I have practiced in households with two cats and a dog. They check in together, check out together, and pay one invoice. Most PMS treat this as three separate appointments and three separate transactions, and you can feel the front desk apologizing every time.
The obvious thing
A household is the unit, not a pet. Most owners interact with us at household scope. The chart is a per-pet thing; the relationship is a per-household thing. Conflating them was the original sin.
Why it was hard
- Patient charts have to stay isolated for clinical reasons (no cross-contamination of records).
- The schedule wants three slots, not one.
- Reminders need to address Mrs. Carter, not Bailey.
- Consents are per-pet; intake forms are per-household.
- Invoices and payments fold to the household; Rx and labs do not.

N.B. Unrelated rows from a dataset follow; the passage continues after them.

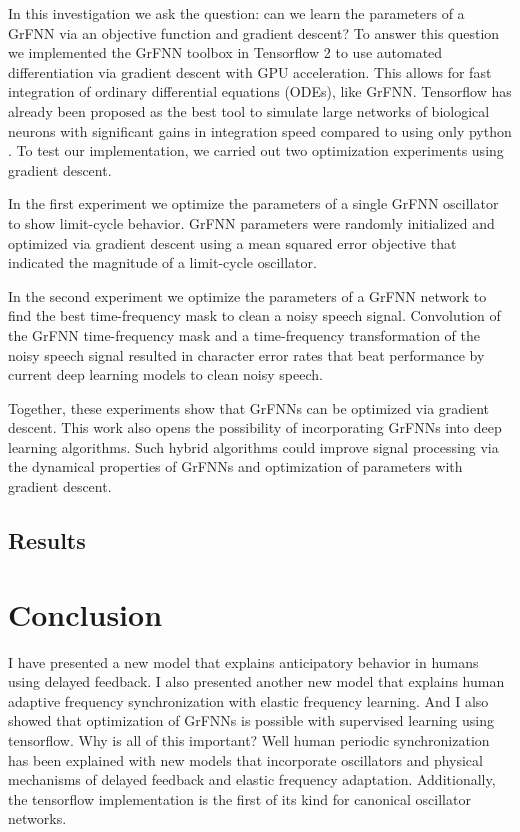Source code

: \documentclass{report}
\begin{document}
In this investigation we ask the question: can we learn the parameters of a GrFNN via an objective function and gradient descent? To answer this question we implemented the GrFNN toolbox in Tensorflow 2 to use automated differentiation via gradient descent with GPU acceleration. This allows for fast integration of ordinary differential equations (ODEs), like GrFNN. Tensorflow has already been proposed as the best tool to simulate large networks of biological neurons with significant gains in integration speed compared to using only python \cite{mohanta2019parallel}. To test our implementation, we carried out two optimization experiments using gradient descent.

In the first experiment we optimize the parameters of a single GrFNN oscillator to show limit-cycle behavior. GrFNN parameters were randomly initialized and optimized via gradient descent using a mean squared error objective that indicated the magnitude of a limit-cycle oscillator.

In the second experiment we optimize the parameters of a GrFNN network to find the best time-frequency mask to clean a noisy speech signal. Convolution of the GrFNN time-frequency mask and a time-frequency transformation of the noisy speech signal resulted in character error rates that beat performance by current deep learning models to clean noisy speech. 

Together, these experiments show that GrFNNs can be optimized via gradient descent. This work also opens the possibility of incorporating GrFNNs into deep learning algorithms. Such hybrid algorithms could improve signal processing via the dynamical properties of GrFNNs and optimization of parameters with gradient descent.

\section{Results}



\chapter{Conclusion}
I have presented a new model that explains anticipatory behavior in humans using delayed feedback. I also presented another new model that explains human adaptive frequency synchronization with elastic frequency learning. And I also showed that optimization of GrFNNs is possible with supervised learning using tensorflow. Why is all of this important? Well human periodic synchronization has been explained with new models that incorporate oscillators and physical mechanisms of delayed feedback and elastic frequency adaptation. Additionally, the tensorflow implementation is the first of its kind for canonical oscillator networks.
\end{document}
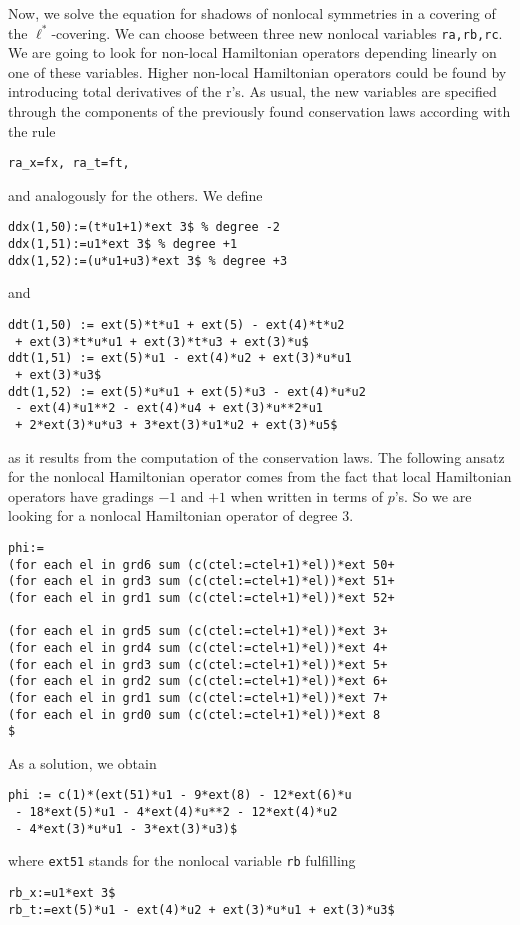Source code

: Now, we solve the equation for shadows of nonlocal symmetries in a covering of
the $\ell^*$-covering. We can choose between three new nonlocal variables
\texttt{ra,rb,rc}. We are going to look for non-local Hamiltonian operators
depending linearly on one of these variables. Higher non-local Hamiltonian 
operators could be found by introducing total derivatives of the r's.
As usual, the new variables are specified through the components of the 
previously found conservation laws according with the rule
\begin{verbatim}
ra_x=fx, ra_t=ft,
\end{verbatim}
and analogously for the others. We define
\begin{verbatim}
ddx(1,50):=(t*u1+1)*ext 3$ % degree -2
ddx(1,51):=u1*ext 3$ % degree +1
ddx(1,52):=(u*u1+u3)*ext 3$ % degree +3
\end{verbatim}
and
\begin{verbatim}
ddt(1,50) := ext(5)*t*u1 + ext(5) - ext(4)*t*u2
 + ext(3)*t*u*u1 + ext(3)*t*u3 + ext(3)*u$
ddt(1,51) := ext(5)*u1 - ext(4)*u2 + ext(3)*u*u1
 + ext(3)*u3$
ddt(1,52) := ext(5)*u*u1 + ext(5)*u3 - ext(4)*u*u2
 - ext(4)*u1**2 - ext(4)*u4 + ext(3)*u**2*u1
 + 2*ext(3)*u*u3 + 3*ext(3)*u1*u2 + ext(3)*u5$
\end{verbatim}
as it results from the computation of the conservation laws.
The following ansatz for the nonlocal Hamiltonian operator
comes from the fact that local Hamiltonian operators have 
gradings $-1$ and $+1$ when written in terms of $p$'s. So we are looking 
for a nonlocal Hamiltonian operator of degree $3$.
\begin{verbatim}
phi:=
(for each el in grd6 sum (c(ctel:=ctel+1)*el))*ext 50+
(for each el in grd3 sum (c(ctel:=ctel+1)*el))*ext 51+
(for each el in grd1 sum (c(ctel:=ctel+1)*el))*ext 52+

(for each el in grd5 sum (c(ctel:=ctel+1)*el))*ext 3+
(for each el in grd4 sum (c(ctel:=ctel+1)*el))*ext 4+
(for each el in grd3 sum (c(ctel:=ctel+1)*el))*ext 5+
(for each el in grd2 sum (c(ctel:=ctel+1)*el))*ext 6+
(for each el in grd1 sum (c(ctel:=ctel+1)*el))*ext 7+
(for each el in grd0 sum (c(ctel:=ctel+1)*el))*ext 8
$
\end{verbatim}
As a solution, we obtain
\begin{verbatim}
phi := c(1)*(ext(51)*u1 - 9*ext(8) - 12*ext(6)*u
 - 18*ext(5)*u1 - 4*ext(4)*u**2 - 12*ext(4)*u2
 - 4*ext(3)*u*u1 - 3*ext(3)*u3)$
\end{verbatim}
where \texttt{ext51} stands for the nonlocal variable \texttt{rb} fulfilling
\begin{verbatim}
rb_x:=u1*ext 3$
rb_t:=ext(5)*u1 - ext(4)*u2 + ext(3)*u*u1 + ext(3)*u3$
\end{verbatim}

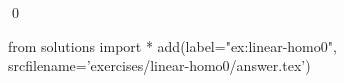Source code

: 
\begin{ex} 
  \label{ex:linear-homo0}
  
  \qed
\end{ex} 
\begin{python0}
from solutions import *
add(label="ex:linear-homo0",
    srcfilename='exercises/linear-homo0/answer.tex') 
\end{python0}
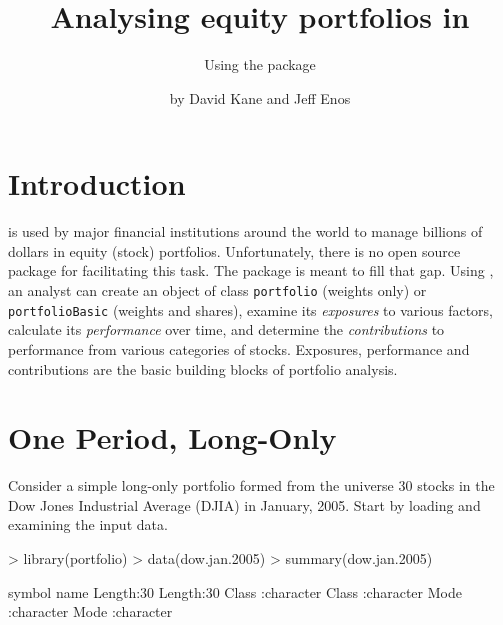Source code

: \documentclass[a4paper]{report}
\begin{document}
\begin{article}
\title{Analysing equity portfolios in \R{}}
\subtitle{Using the  package}
\author{by David Kane and Jeff Enos}



\maketitle


\section*{Introduction}

\R{} is used by major financial institutions around the world to
manage billions of dollars in equity (stock) portfolios.
Unfortunately, there is no open source \R{} package for facilitating
this task. The  package is meant to fill that gap.
Using , an analyst can create an object of class
\texttt{portfolio} (weights only) or \texttt{portfolioBasic} (weights
and shares), examine its \emph{exposures} to various factors,
calculate its \emph{performance} over time, and determine the
\emph{contributions} to performance from various categories of stocks.
Exposures, performance and contributions are the basic building blocks
of portfolio analysis.

\section*{One Period, Long-Only}

Consider a simple long-only portfolio formed from the universe 30
stocks in the Dow Jones Industrial Average (DJIA) in January, 2005. Start by
loading and examining the input data.

\begin{Schunk}
\begin{Sinput}
> library(portfolio)
> data(dow.jan.2005)
> summary(dow.jan.2005)
\end{Sinput}
\begin{Soutput}
    symbol              name          
 Length:30          Length:30         
 Class :character   Class :character  
 Mode  :character   Mode  :character  
                                      
                                      
                                      

\end{Soutput}
\end{Schunk}
\end{article}
\end{document}
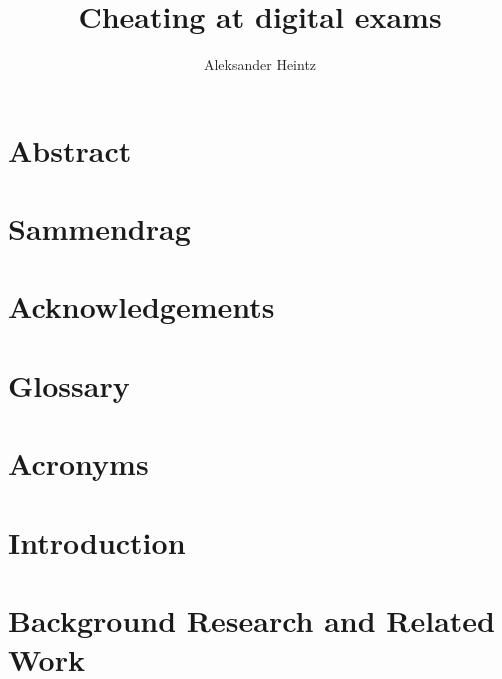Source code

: \documentclass{tudelft-report}
\begin{document}
\frontmatter

\title[A comprehensive look at cheating at digital exams at NTNU]{Cheating at digital exams}
\author{Aleksander Heintz}
\makecover



\chapter*{Abstract}

\chapter*{Sammendrag}


\chapter*{Acknowledgements}


%

\renewcommand{\baselinestretch}{0.8}
\tableofcontents
\listoffigures
\renewcommand{\baselinestretch}{1.7}

\chapter{Glossary}


\chapter{Acronyms}


\mainmatter

\chapter{Introduction}\label{cha:1}









\chapter{Background Research and Related Work}\label{cha:2}



\end{document}
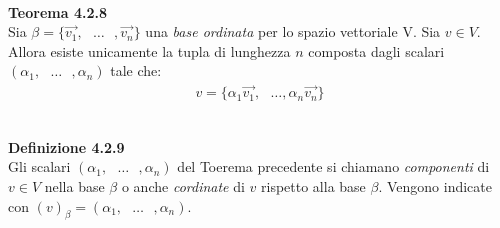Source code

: \documentclass{article}
\begin{document}
\pagebreak
\textbf{\\Teorema 4.2.8}
\\ Sia $\beta=\{\vec{v_1},\text{ }\dots\text{ },\vec{v_n}\}$ una \textit{base ordinata} per lo spazio vettoriale V. Sia $v \in V$. Allora esiste unicamente la tupla di lunghezza $n$ composta dagli scalari $(\alpha_1,\text{ }\dots\text{ },\alpha_n)$ tale che:
\begin{align*}
  v=\{\alpha_1\vec{v_1},\text{ }\dots\text{},\alpha_n\vec{v_n}\}
\end{align*}

\textbf{\\Definizione 4.2.9}
\\Gli scalari $(\alpha_1,\text{ }\dots\text{ },\alpha_n)$ del Toerema precedente si chiamano \textit{componenti} di $v \in V$ nella base $\beta$ o anche \textit{cordinate} di $v$ rispetto alla base $\beta$. Vengono indicate con $(v)_\beta=(\alpha_1,\text{ }\dots\text{ },\alpha_n)$.

\vspace{10px}
\end{document}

We rewrote the data model so each pet keeps its own chart, but the household is a first-class entity that can be addressed in scheduling, comms, and billing. It sounds simple as a sentence; it took two months to ship.
What surprised us
Vet techs picked up on the change faster than the doctors. The check-in screen now shows all three pets stacked, with vitals captured against each, and the tech can move between them without context-switching. The doctors caught up after a week.
The bundle invoice
When we ship the multi-pet bundle estimate, owners tend to open the SMS and approve it noticeably faster than the single-pet equivalent. The household frame is doing real work.